When spring came at last, and he rode regretfully back to his claim on Mill Greek, he was not at all the morose Ward Warren who had ridden down to the Wolverine that stormy night in January. The distrust had left his eyes, and that guarded remoteness was gone from his manner. He thought and he planned as other men thought and planned, and looked into the future eagerly, and dreamed dreams of his own; dreams that brought the hidden smile often to his lips and his eyes.

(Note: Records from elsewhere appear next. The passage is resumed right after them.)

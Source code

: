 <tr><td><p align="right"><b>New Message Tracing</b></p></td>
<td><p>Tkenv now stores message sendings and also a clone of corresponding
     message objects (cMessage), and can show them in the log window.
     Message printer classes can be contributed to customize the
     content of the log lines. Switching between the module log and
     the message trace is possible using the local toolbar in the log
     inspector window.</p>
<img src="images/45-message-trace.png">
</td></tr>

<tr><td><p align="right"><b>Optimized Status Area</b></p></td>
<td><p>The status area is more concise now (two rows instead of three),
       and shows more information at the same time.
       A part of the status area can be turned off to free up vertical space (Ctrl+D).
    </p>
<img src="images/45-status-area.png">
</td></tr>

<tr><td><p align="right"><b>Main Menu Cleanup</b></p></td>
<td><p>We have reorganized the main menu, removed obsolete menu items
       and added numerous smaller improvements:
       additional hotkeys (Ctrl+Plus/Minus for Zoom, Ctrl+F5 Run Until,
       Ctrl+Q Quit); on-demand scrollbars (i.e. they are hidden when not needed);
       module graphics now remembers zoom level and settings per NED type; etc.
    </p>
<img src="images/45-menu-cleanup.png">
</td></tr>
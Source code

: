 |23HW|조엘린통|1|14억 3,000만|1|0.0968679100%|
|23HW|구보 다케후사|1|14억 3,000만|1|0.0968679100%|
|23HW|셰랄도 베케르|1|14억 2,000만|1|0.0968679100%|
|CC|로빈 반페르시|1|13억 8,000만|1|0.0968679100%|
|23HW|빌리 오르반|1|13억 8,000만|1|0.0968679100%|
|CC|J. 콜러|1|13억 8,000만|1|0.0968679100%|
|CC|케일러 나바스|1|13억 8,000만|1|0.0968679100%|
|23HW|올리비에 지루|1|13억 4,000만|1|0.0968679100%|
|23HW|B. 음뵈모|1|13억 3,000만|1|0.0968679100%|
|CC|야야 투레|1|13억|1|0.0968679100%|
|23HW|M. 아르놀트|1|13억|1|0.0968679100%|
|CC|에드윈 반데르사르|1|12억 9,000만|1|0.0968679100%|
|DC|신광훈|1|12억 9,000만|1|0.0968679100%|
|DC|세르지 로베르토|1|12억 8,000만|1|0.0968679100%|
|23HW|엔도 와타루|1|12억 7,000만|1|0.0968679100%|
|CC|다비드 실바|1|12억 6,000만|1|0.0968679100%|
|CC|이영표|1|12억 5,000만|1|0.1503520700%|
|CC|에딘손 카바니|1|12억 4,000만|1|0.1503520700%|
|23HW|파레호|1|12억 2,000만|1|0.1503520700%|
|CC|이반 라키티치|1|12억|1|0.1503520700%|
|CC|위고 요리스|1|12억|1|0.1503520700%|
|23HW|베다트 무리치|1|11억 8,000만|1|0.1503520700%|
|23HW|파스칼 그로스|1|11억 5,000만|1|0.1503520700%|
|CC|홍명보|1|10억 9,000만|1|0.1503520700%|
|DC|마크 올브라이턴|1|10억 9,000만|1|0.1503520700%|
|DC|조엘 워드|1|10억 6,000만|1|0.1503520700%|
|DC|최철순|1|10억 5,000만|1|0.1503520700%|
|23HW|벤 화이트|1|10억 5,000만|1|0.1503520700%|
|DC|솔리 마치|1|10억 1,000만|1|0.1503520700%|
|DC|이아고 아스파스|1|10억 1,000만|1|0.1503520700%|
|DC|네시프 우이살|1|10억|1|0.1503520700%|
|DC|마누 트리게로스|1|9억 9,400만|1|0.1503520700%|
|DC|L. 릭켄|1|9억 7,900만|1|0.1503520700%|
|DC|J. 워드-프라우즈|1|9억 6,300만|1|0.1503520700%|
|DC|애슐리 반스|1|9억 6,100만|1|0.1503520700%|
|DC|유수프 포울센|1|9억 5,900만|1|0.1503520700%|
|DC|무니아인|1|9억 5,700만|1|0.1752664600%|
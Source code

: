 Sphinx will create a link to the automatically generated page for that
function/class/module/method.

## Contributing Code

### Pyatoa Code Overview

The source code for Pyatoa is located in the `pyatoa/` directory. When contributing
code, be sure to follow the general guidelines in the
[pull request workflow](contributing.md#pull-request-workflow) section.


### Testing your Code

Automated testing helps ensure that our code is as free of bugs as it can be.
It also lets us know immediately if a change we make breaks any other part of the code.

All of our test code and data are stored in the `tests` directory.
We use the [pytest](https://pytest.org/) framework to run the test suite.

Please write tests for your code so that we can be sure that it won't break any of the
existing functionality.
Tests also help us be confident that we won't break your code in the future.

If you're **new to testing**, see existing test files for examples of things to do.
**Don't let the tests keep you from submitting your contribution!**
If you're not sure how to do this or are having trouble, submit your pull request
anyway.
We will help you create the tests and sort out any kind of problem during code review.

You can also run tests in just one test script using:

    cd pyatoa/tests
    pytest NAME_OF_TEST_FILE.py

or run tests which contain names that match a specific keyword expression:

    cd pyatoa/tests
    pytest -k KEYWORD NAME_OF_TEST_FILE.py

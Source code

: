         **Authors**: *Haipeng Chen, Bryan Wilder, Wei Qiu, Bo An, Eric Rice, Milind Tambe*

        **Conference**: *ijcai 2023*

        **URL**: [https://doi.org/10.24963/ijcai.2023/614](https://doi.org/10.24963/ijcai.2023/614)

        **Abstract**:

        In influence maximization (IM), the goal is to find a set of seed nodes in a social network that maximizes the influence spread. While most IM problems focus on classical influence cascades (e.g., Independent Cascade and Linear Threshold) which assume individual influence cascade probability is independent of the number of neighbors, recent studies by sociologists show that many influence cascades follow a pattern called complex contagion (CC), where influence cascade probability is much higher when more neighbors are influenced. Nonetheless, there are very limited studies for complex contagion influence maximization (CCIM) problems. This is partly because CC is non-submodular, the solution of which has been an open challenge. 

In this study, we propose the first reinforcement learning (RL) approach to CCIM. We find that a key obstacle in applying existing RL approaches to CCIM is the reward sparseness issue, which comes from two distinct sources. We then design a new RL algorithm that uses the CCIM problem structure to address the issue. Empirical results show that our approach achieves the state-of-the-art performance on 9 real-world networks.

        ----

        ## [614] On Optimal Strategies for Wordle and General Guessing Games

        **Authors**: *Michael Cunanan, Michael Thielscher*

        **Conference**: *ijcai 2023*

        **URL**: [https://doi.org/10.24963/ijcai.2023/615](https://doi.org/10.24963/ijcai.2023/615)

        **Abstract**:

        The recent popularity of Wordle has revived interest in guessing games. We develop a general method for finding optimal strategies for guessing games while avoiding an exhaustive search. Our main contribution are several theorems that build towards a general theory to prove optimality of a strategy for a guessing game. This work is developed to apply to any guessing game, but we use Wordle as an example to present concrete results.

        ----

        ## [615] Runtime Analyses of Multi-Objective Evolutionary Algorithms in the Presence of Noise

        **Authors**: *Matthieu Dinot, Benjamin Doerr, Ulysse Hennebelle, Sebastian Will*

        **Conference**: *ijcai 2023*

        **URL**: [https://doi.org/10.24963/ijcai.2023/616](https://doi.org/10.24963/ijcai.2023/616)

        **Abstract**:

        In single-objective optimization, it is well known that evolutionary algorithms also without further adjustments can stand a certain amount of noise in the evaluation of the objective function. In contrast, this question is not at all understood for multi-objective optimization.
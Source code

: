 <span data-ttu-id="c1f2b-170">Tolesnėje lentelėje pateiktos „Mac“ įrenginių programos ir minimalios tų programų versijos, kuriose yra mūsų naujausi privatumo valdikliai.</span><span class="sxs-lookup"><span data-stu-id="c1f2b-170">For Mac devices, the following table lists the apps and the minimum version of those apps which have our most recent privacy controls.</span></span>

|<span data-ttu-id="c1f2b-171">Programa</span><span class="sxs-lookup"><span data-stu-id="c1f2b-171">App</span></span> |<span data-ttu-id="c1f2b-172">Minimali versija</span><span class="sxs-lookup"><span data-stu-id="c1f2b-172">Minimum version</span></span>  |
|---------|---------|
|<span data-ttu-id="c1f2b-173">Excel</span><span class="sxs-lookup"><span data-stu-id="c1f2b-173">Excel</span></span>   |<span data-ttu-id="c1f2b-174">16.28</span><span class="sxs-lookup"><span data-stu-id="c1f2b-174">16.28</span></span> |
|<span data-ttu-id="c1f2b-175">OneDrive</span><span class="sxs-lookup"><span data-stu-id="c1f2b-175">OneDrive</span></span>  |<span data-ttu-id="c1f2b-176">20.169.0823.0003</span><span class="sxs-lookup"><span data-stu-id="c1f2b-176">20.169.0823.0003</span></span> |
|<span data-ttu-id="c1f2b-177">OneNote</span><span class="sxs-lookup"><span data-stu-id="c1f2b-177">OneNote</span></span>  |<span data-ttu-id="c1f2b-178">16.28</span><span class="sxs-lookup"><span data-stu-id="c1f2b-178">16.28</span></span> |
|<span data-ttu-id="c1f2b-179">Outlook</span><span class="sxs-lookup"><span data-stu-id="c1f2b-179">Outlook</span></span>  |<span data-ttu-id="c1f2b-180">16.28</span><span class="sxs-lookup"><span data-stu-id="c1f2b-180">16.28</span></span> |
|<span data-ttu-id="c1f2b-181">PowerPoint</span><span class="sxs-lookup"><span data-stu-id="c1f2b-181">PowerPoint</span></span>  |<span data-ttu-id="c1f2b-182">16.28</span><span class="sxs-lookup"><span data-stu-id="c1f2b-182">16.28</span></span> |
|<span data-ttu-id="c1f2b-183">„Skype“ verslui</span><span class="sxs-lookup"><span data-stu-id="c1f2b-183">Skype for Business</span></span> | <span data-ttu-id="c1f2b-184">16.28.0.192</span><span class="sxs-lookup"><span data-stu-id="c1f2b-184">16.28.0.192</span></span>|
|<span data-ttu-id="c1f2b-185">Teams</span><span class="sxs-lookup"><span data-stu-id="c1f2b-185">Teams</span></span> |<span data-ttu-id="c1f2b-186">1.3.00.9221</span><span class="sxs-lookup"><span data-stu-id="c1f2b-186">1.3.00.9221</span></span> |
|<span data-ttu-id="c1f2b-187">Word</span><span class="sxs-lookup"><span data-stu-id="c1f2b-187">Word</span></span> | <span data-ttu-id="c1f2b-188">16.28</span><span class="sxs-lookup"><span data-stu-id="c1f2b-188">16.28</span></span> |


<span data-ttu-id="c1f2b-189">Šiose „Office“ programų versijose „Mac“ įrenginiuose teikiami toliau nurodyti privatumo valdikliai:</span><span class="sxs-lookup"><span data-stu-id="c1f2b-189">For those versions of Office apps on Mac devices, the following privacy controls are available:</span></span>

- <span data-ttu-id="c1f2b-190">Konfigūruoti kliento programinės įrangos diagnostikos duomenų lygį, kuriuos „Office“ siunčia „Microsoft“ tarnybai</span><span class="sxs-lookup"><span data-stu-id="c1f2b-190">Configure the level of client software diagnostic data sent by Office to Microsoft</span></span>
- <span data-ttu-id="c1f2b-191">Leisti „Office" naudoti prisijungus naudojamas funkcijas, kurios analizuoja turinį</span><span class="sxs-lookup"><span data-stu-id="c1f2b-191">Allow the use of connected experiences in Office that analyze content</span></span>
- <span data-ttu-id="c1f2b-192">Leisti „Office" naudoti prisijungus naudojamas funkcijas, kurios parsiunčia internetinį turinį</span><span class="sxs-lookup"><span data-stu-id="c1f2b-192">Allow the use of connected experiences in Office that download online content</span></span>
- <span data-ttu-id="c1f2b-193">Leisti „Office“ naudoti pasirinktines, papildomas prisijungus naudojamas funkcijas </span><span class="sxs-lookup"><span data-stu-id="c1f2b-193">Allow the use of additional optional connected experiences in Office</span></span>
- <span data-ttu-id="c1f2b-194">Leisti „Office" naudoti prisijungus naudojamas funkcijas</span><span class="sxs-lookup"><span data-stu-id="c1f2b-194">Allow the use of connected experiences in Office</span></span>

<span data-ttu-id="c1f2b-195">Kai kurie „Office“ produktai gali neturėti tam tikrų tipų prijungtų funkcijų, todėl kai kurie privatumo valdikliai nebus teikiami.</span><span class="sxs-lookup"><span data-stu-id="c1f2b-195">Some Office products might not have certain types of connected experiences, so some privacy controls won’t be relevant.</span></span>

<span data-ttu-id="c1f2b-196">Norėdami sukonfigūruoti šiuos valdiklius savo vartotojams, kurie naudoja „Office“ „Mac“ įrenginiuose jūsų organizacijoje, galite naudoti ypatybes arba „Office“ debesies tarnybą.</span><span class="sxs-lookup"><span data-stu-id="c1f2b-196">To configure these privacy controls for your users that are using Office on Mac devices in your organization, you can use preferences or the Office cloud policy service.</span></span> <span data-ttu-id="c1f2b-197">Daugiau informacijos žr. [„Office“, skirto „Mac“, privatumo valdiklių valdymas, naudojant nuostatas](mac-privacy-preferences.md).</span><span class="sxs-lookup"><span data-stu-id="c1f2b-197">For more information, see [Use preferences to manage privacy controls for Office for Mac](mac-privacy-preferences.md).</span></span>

Still, the thing those dreams were built upon was yet locked tight in his heart, and not even Billy Louise, whose instinct was so keen and so sure in all things else, knew anything of them or of the bright-hued hope they were built upon. Fortune's football was making ready to fight desperately to become captain of the game, that he might be something more to Billy Louise.

CHAPTER V

MARTHY BURIES HER DEAD AND GREETS HER NEPHEW

Jase did not move or give his customary, querulous grunt when Marthy nudged him at daylight, one morning in mid-April. Marthy gave another poke with her elbow and lay still, numbed by a sudden dread. She moved cautiously out of the bed and half across the cramped room before she turned her head toward him. Then she stood still and looked and looked, her hard face growing each moment more pinched and stony and gray.

Jase had died while the coyotes were yapping their dawn-song up on the rim of the Cove. He lay rigid under the coarse, gray blanket, the flesh of his face drawn close to the bones, his skimpy, gray beard tilted upward.